### Work order
The output must match the entries below exactly.

Saved data entries
■ ■ ■ ■

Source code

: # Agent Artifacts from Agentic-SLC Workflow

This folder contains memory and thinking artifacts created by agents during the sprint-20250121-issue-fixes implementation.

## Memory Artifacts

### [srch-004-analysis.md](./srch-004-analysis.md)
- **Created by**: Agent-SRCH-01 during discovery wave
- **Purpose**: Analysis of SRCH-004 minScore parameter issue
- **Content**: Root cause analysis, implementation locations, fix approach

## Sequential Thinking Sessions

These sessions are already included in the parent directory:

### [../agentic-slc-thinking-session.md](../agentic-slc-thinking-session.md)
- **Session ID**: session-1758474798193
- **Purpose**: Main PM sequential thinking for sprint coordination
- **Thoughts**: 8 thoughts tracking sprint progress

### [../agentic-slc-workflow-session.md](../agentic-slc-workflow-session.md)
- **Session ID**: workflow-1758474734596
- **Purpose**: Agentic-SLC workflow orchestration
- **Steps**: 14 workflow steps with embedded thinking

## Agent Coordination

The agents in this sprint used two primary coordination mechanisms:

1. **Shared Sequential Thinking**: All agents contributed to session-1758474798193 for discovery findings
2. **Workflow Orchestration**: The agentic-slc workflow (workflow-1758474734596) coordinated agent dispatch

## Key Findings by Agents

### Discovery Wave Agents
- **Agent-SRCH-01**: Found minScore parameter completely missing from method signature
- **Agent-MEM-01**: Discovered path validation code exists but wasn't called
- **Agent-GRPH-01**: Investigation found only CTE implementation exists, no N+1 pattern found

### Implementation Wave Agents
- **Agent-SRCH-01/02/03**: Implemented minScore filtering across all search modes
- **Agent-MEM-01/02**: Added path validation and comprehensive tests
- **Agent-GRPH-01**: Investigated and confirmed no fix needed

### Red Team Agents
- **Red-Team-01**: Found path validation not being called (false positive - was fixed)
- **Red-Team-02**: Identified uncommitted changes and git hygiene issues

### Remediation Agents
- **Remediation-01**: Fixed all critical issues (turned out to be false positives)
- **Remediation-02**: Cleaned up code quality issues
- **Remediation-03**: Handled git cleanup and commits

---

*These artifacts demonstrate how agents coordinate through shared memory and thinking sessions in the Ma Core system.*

■ ■ ■ ■

### Reply
Source code

: # Agent Artifacts from Agentic-SLC Workflow

This folder contains memory and thinking artifacts created by agents during the sprint-20250121-issue-fixes implementation.

## Memory Artifacts

### [srch-004-analysis.md](./srch-004-analysis.md)
- **Created by**: Agent-SRCH-01 during discovery wave
- **Purpose**: Analysis of SRCH-004 minScore parameter issue
- **Content**: Root cause analysis, implementation locations, fix approach

## Sequential Thinking Sessions

These sessions are already included in the parent directory:

### [../agentic-slc-thinking-session.md](../agentic-slc-thinking-session.md)
- **Session ID**: session-1758474798193
- **Purpose**: Main PM sequential thinking for sprint coordination
- **Thoughts**: 8 thoughts tracking sprint progress

### [../agentic-slc-workflow-session.md](../agentic-slc-workflow-session.md)
- **Session ID**: workflow-1758474734596
- **Purpose**: Agentic-SLC workflow orchestration
- **Steps**: 14 workflow steps with embedded thinking

## Agent Coordination

The agents in this sprint used two primary coordination mechanisms:

1. **Shared Sequential Thinking**: All agents contributed to session-1758474798193 for discovery findings
2. **Workflow Orchestration**: The agentic-slc workflow (workflow-1758474734596) coordinated agent dispatch

## Key Findings by Agents

### Discovery Wave Agents
- **Agent-SRCH-01**: Found minScore parameter completely missing from method signature
- **Agent-MEM-01**: Discovered path validation code exists but wasn't called
- **Agent-GRPH-01**: Investigation found only CTE implementation exists, no N+1 pattern found

### Implementation Wave Agents
- **Agent-SRCH-01/02/03**: Implemented minScore filtering across all search modes
- **Agent-MEM-01/02**: Added path validation and comprehensive tests
- **Agent-GRPH-01**: Investigated and confirmed no fix needed

### Red Team Agents
- **Red-Team-01**: Found path validation not being called (false positive - was fixed)
- **Red-Team-02**: Identified uncommitted changes and git hygiene issues

### Remediation Agents
- **Remediation-01**: Fixed all critical issues (turned out to be false positives)
- **Remediation-02**: Cleaned up code quality issues
- **Remediation-03**: Handled git cleanup and commits

---

*These artifacts demonstrate how agents coordinate through shared memory and thinking sessions in the Ma Core system.*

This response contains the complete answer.